The rules of the game are that I choose a number, $x_1,$ and say that the limit of $f(x)$ as $x$ goes to $x_1$ is some number, $L.$ Then my opponent gets to challenge me by specifying a distance from $L.$ I have to respond with a distance from $x_1.$ My opponent then gets to choose any number $x_2$ within my chosen distance from $x_1.$ And that means they get to choose any such number, not necessarily one that I would like them to pick. If $f(x_2)$ is closer to $L$ than the distance my opponent named, I win. Otherwise I lose.
The limit of $f(x)$ as $x\to x_1$ is $L$ if my position in this game is a winning position, that is, there is no way my opponent can challenge me with a distance, no matter how small, that lets my opponent pick an $x_2$ with $f(x_2)$ farther than that distance from $L.$ No matter how small a distance they choose, I always have a winning response.

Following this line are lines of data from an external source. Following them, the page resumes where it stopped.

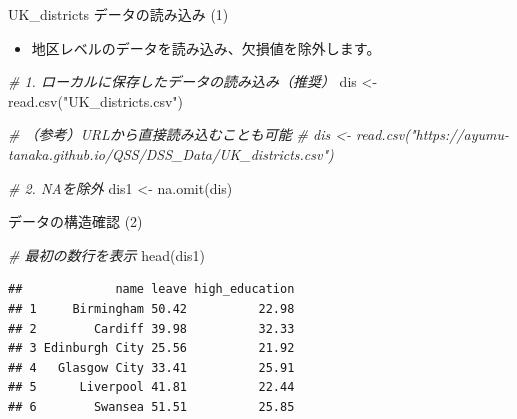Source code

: \documentclass[
  ignorenonframetext,
]{beamer}
\newenvironment{Shaded}{\begin{snugshade}}{\end{snugshade}}
\newcommand{\CommentTok}[1]{\textcolor[rgb]{0.56,0.35,0.01}{\textit{#1}}}
\newcommand{\FunctionTok}[1]{\textcolor[rgb]{0.00,0.00,0.00}{#1}}
\newcommand{\NormalTok}[1]{#1}
\newcommand{\OtherTok}[1]{\textcolor[rgb]{0.56,0.35,0.01}{#1}}
\newcommand{\StringTok}[1]{\textcolor[rgb]{0.31,0.60,0.02}{#1}}
\providecommand{\tightlist}{%
  \setlength{\itemsep}{0pt}\setlength{\parskip}{0pt}}
\begin{document}
\begin{frame}[fragile]{UK\_districts データの読み込み (1)}
\protect\hypertarget{uk_districts-ux30c7ux30fcux30bfux306eux8aadux307fux8fbcux307f-1}{}
\begin{itemize}
\tightlist
\item
  地区レベルのデータを読み込み、欠損値を除外します。
\end{itemize}

\scriptsize

\begin{Shaded}
\begin{Highlighting}[]
\CommentTok{\# 1. ローカルに保存したデータの読み込み（推奨）}
\NormalTok{dis }\OtherTok{\textless{}{-}} \FunctionTok{read.csv}\NormalTok{(}\StringTok{"UK\_districts.csv"}\NormalTok{)}

\CommentTok{\# （参考）URLから直接読み込むことも可能}
\CommentTok{\# dis \textless{}{-} read.csv("https://ayumu{-}tanaka.github.io/QSS/DSS\_Data/UK\_districts.csv")}

\CommentTok{\# 2. NAを除外}
\NormalTok{dis1 }\OtherTok{\textless{}{-}} \FunctionTok{na.omit}\NormalTok{(dis)}
\end{Highlighting}
\end{Shaded}

\normalsize
\end{frame}

\begin{frame}[fragile]{データの構造確認 (2)}
\protect\hypertarget{ux30c7ux30fcux30bfux306eux69cbux9020ux78baux8a8d-2}{}
\scriptsize

\begin{Shaded}
\begin{Highlighting}[]
\CommentTok{\# 最初の数行を表示}
\FunctionTok{head}\NormalTok{(dis1)}
\end{Highlighting}
\end{Shaded}

\begin{verbatim}
##             name leave high_education
## 1     Birmingham 50.42          22.98
## 2        Cardiff 39.98          32.33
## 3 Edinburgh City 25.56          21.92
## 4   Glasgow City 33.41          25.91
## 5      Liverpool 41.81          22.44
## 6        Swansea 51.51          25.85
\end{verbatim}

\normalsize
\end{frame}
\end{document}
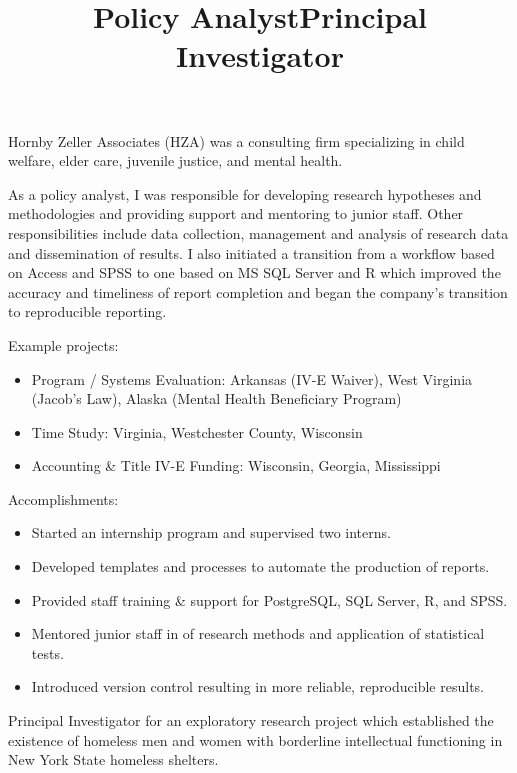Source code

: \documentclass[line, mm, 10pt]{res}
\begin{document}
\begin{resume}
  \title{Policy Analyst}
  \begin{position}
    Hornby Zeller Associates (HZA) was a consulting firm specializing in child
    welfare, elder care, juvenile justice, and mental health. 
    
    As a policy analyst, I was responsible for developing research hypotheses
    and methodologies and providing support and mentoring to junior staff. Other
    responsibilities include data collection, management and analysis of
    research data and dissemination of results. I also initiated a transition
    from a workflow based on Access and SPSS to one based on MS SQL Server and R
    which improved the accuracy and timeliness of report completion and began
    the company's transition to reproducible reporting.

    Example projects:
    \begin{itemize}
    \item Program / Systems Evaluation: Arkansas (IV-E Waiver), West
      Virginia (Jacob's Law), Alaska (Mental Health Beneficiary Program)
    \item Time Study: Virginia, Westchester County, Wisconsin
    \item Accounting \& Title IV-E Funding: Wisconsin, Georgia, Mississippi
    \end{itemize}

    Accomplishments:
    \begin{itemize}
    \item Started an internship program and supervised two interns.
    \item Developed templates and processes to automate the production
      of reports.
    \item Provided staff training \& support for PostgreSQL, SQL
      Server, R, and SPSS.
    \item Mentored junior staff in of research methods and application
      of statistical tests.
    \item Introduced version control resulting in more reliable, reproducible results.
    \end{itemize}
  \end{position}

  \title{Principal Investigator}
  \begin{position}
    Principal Investigator for an exploratory research project which
    established the existence of homeless men and women with
    borderline intellectual functioning in New York State homeless
    shelters.


\end{position}
\end{resume}
\end{document}
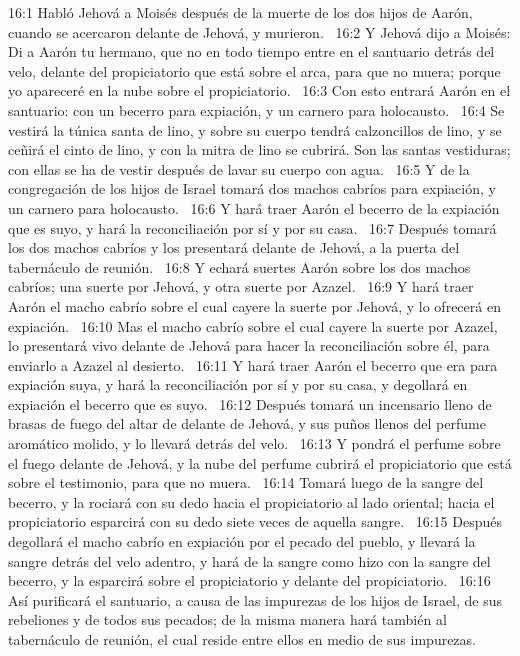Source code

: 16:1 Habló Jehová a Moisés después de la muerte de los dos hijos de Aarón, cuando se acercaron delante de Jehová, y murieron.  
16:2 Y Jehová dijo a Moisés: Di a Aarón tu hermano, que no en todo tiempo entre en el santuario detrás del velo, delante del propiciatorio que está sobre el arca, para que no muera; porque yo apareceré en la nube sobre el propiciatorio.  
16:3 Con esto entrará Aarón en el santuario: con un becerro para expiación, y un carnero para holocausto.  
16:4 Se vestirá la túnica santa de lino, y sobre su cuerpo tendrá calzoncillos de lino, y se ceñirá el cinto de lino, y con la mitra de lino se cubrirá. Son las santas vestiduras; con ellas se ha de vestir después de lavar su cuerpo con agua.  
16:5 Y de la congregación de los hijos de Israel tomará dos machos cabríos para expiación, y un carnero para holocausto.  
16:6 Y hará traer Aarón el becerro de la expiación que es suyo, y hará la reconciliación por sí y por su casa.  
16:7 Después tomará los dos machos cabríos y los presentará delante de Jehová, a la puerta del tabernáculo de reunión.  
16:8 Y echará suertes Aarón sobre los dos machos cabríos; una suerte por Jehová, y otra suerte por Azazel.  
16:9 Y hará traer Aarón el macho cabrío sobre el cual cayere la suerte por Jehová, y lo ofrecerá en expiación.  
16:10 Mas el macho cabrío sobre el cual cayere la suerte por Azazel, lo presentará vivo delante de Jehová para hacer la reconciliación sobre él, para enviarlo a Azazel al desierto.  
16:11 Y hará traer Aarón el becerro que era para expiación suya, y hará la reconciliación por sí y por su casa, y degollará en expiación el becerro que es suyo.  
16:12 Después tomará un incensario lleno de brasas de fuego del altar de delante de Jehová, y sus puños llenos del perfume aromático molido, y lo llevará detrás del velo.  
16:13 Y pondrá el perfume sobre el fuego delante de Jehová, y la nube del perfume cubrirá el propiciatorio que está sobre el testimonio, para que no muera.  
16:14 Tomará luego de la sangre del becerro, y la rociará con su dedo hacia el propiciatorio al lado oriental; hacia el propiciatorio esparcirá con su dedo siete veces de aquella sangre.  
16:15 Después degollará el macho cabrío en expiación por el pecado del pueblo, y llevará la sangre detrás del velo adentro, y hará de la sangre como hizo con la sangre del becerro, y la esparcirá sobre el propiciatorio y delante del propiciatorio.  
16:16 Así purificará el santuario, a causa de las impurezas de los hijos de Israel, de sus rebeliones y de todos sus pecados; de la misma manera hará también al tabernáculo de reunión, el cual reside entre ellos en medio de sus impurezas. 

What are the conditions under which I win? I need to have a function $f$ and a number $x_1$ such that by judiciously choosing neighborhoods around $x_1$ (a neighborhood being all numbers within some chosen distance of $x_1$), I can shrink the range of $f(x)$ on that entire neighborhood down to an arbitrarily small interval around $L.$
The usual epsilon-delta definition of limits is essentially this game translated into mathematical logic, where $\epsilon$ is the distance my opponent chooses and $\delta$ is the distance I choose.
Note that I have only dealt with functions on all real numbers here. There are some additional points that come up when the domain is only a proper subset of the real numbers, as implied by a comment below.
I also want to reiterate the point someone made in a comment under the question, that you do more mathematics by trying to reinterpret the definitions and getting it wrong than you do if you don't even try. So you have a good question. Don't stop trying.